Review mappingintegration mapping
After the mapping is created, review the mapping details to make sure that your records will be produced and merged in the most efficient way. This article will guide you through the essential aspects to check when reviewing your mapping details.
Important! Before the data is processed, your mapping changes won’t affect the existing records in CluedIn.
To open the mapping details, on the Map tab of the data set, select Edit mapping. You’ll see three tabs containing all mapping details:
Map columns to vocabulary key – here you can check which properties will be sent to CluedIn after processing.
Map entity – here you can check the general details of the records that will be created after processing and the identifiers that will uniquely represent the records.
Add edge relations – here you can create rules for establishing the relationships between golden records.

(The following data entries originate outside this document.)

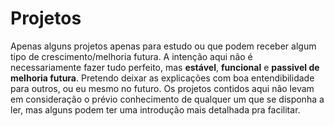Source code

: # Projetos
Apenas alguns projetos apenas para estudo ou que podem receber algum tipo de crescimento/melhoria futura.
A intenção aqui não é necessariamente fazer tudo perfeito, mas **estável**, **funcional** e **passivel de melhoria futura**.
Pretendo deixar as explicações com boa entendibilidade para outros, ou eu mesmo no futuro.
Os projetos contidos aqui não levam em consideração o prévio conhecimento de qualquer um que se disponha a ler, mas alguns podem ter uma introdução mais detalhada pra facilitar.
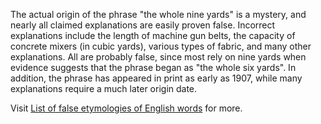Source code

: The actual origin of the phrase "the whole nine yards" is a mystery, and
nearly all claimed explanations are easily proven false. Incorrect
explanations include the length of machine gun belts, the capacity of
concrete mixers (in cubic yards), various types of fabric, and many other
explanations. All are probably false, since most rely on nine yards when
evidence suggests that the phrase began as "the whole six yards". In
addition, the phrase has appeared in print as early as 1907, while many
explanations require a much later origin date.

Visit [List of false etymologies of English words][1] for more.

[1]: https://en.wikipedia.org/wiki/List_of_common_false_etymologies_of_English_words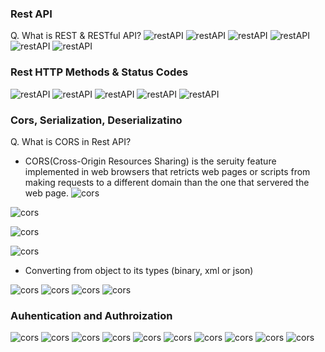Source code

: ### Rest API
Q. What is REST & RESTful API?
![restAPI](img/rest1.png)
![restAPI](img/http1.png)
![restAPI](img/http2.png)
![restAPI](img/rest-guid1.png)
![restAPI](img/rest-guid2.png)
![restAPI](img/restVSsoap.png)

### Rest HTTP Methods & Status Codes
![restAPI](img/http-method.png)
![restAPI](img/http-method2.png)
![restAPI](img/put-patch.png)
![restAPI](img/idempotence.png)
![restAPI](img/status-code.png)

### Cors, Serialization, Deserializatino
Q. What is CORS in Rest API?
- CORS(Cross-Origin Resources Sharing) is the seruity feature implemented in web browsers that retricts web pages or scripts from making requests to a different domain than the one that servered the web page.
![cors](img/cors1.png)

![cors](img/cors2.png)

![cors](img/searialztion-deserailzation.png)

![cors](img/type-of-serialization.png)
- Converting from object to its types (binary, xml or json)

![cors](img/s-d.png)
![cors](img/version.png)
![cors](img/api-doc.png)
![cors](img/structure.png)

### Auhentication and Authroization

![cors](img/auth.png)
![cors](img/auth-type.png)
![cors](img/basic-auth.png)
![cors](img/security-risks.png)
![cors](img/hash1.png)
![cors](img/hash2.png)
![cors](img/api-key.png)
![cors](img/token1.png)
![cors](img/token2.png)
![cors](img/token3.png)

On the Map columns to vocabulary key tab, check how the original fields will be mapped to the vocabulary keys in CluedIn after processing. The following actions are available for you:
Ignore certain fields if you don’t want to have them in CluedIn after the data is processed.

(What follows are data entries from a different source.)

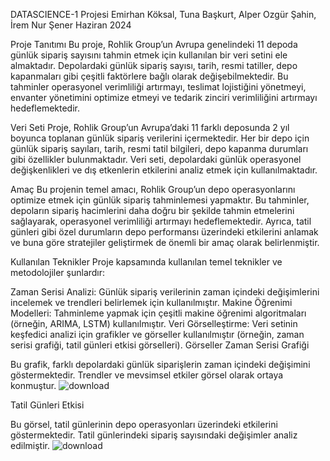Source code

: DATASCIENCE-1 Projesi
Emirhan Köksal, Tuna Başkurt, Alper Ozgür Şahin, İrem Nur Şener
Haziran 2024

Proje Tanıtımı
Bu proje, Rohlik Group’un Avrupa genelindeki 11 depoda günlük sipariş sayısını tahmin etmek için kullanılan bir veri setini ele almaktadır. Depolardaki günlük sipariş sayısı, tarih, resmi tatiller, depo kapanmaları gibi çeşitli faktörlere bağlı olarak değişebilmektedir. Bu tahminler operasyonel verimliliği artırmayı, teslimat lojistiğini yönetmeyi, envanter yönetimini optimize etmeyi ve tedarik zinciri verimliliğini artırmayı hedeflemektedir.

Veri Seti
Proje, Rohlik Group’un Avrupa’daki 11 farklı deposunda 2 yıl boyunca toplanan günlük sipariş verilerini içermektedir. Her bir depo için günlük sipariş sayıları, tarih, resmi tatil bilgileri, depo kapanma durumları gibi özellikler bulunmaktadır. Veri seti, depolardaki günlük operasyonel değişkenlikleri ve dış etkenlerin etkilerini analiz etmek için kullanılmaktadır.

Amaç
Bu projenin temel amacı, Rohlik Group’un depo operasyonlarını optimize etmek için günlük sipariş tahminlemesi yapmaktır. Bu tahminler, depoların sipariş hacimlerini daha doğru bir şekilde tahmin etmelerini sağlayarak, operasyonel verimliliği artırmayı hedeflemektedir. Ayrıca, tatil günleri gibi özel durumların depo performansı üzerindeki etkilerini anlamak ve buna göre stratejiler geliştirmek de önemli bir amaç olarak belirlenmiştir.

Kullanılan Teknikler
Proje kapsamında kullanılan temel teknikler ve metodolojiler şunlardır:

Zaman Serisi Analizi: Günlük sipariş verilerinin zaman içindeki değişimlerini incelemek ve trendleri belirlemek için kullanılmıştır.
Makine Öğrenimi Modelleri: Tahminleme yapmak için çeşitli makine öğrenimi algoritmaları (örneğin, ARIMA, LSTM) kullanılmıştır.
Veri Görselleştirme: Veri setinin keşfedici analizi için grafikler ve görseller kullanılmıştır (örneğin, zaman serisi grafiği, tatil günleri etkisi görselleri).
Görseller
Zaman Serisi Grafiği

Bu grafik, farklı depolardaki günlük siparişlerin zaman içindeki değişimini göstermektedir. Trendler ve mevsimsel etkiler görsel olarak ortaya konmuştur.
![download](https://github.com/koksal100/DATA-SCIENCE-COMPETITIONS/assets/119877414/ccc4977d-9252-4957-8ea6-66f4145dd743)

Tatil Günleri Etkisi

Bu görsel, tatil günlerinin depo operasyonları üzerindeki etkilerini göstermektedir. Tatil günlerindeki sipariş sayısındaki değişimler analiz edilmiştir.
![download](https://github.com/koksal100/DATA-SCIENCE-COMPETITIONS/assets/119877414/0f021acf-e8af-4cc3-a2db-ffd7ed870748)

Map the original field to a different vocabulary key.
Add property rules to improve the quality of mapped records by normalizing and transforming property values.

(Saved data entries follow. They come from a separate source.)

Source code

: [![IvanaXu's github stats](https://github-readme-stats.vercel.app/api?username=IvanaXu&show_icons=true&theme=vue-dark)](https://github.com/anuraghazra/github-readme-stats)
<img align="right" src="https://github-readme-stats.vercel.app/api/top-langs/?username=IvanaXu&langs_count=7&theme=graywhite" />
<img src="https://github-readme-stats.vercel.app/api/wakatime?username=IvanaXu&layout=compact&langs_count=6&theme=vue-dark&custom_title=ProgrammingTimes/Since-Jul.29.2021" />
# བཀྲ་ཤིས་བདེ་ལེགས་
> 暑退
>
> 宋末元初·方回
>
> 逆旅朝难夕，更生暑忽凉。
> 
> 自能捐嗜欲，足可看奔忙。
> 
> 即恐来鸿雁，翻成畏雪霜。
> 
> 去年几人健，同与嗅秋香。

On the Map entity tab, review the general mapping details and check the identifiers that will uniquely represent the records in CluedIn—entity origin code and entity codes.
What are general details?
Vocabulary – semantic model for the fields.
Entity name – name of the records that is displayed on the search results page and on the record details page.
Description, date created, and date modified – record properties that you can find on the search results page and on the record details page. You can select which column should be used for each of these settings.
What is an entity origin code?
An entity origin code is a primary unique identifier of the record in CluedIn. If the entity origin codes are identical, the records will be merged. This merging is faster than creating a deduplication project because it is done on the fly and is based on strict equality matching. The deduplication project, on the other hand, is based on fuzzy matching and requires you to define matching criteria, making it a more time-consuming process. Even if you prefer to merge records by running a deduplication project, merging by entity origin codes produces cleaner, “pre-merged” records. As a result, the deduplication project will generate better results and be more performant.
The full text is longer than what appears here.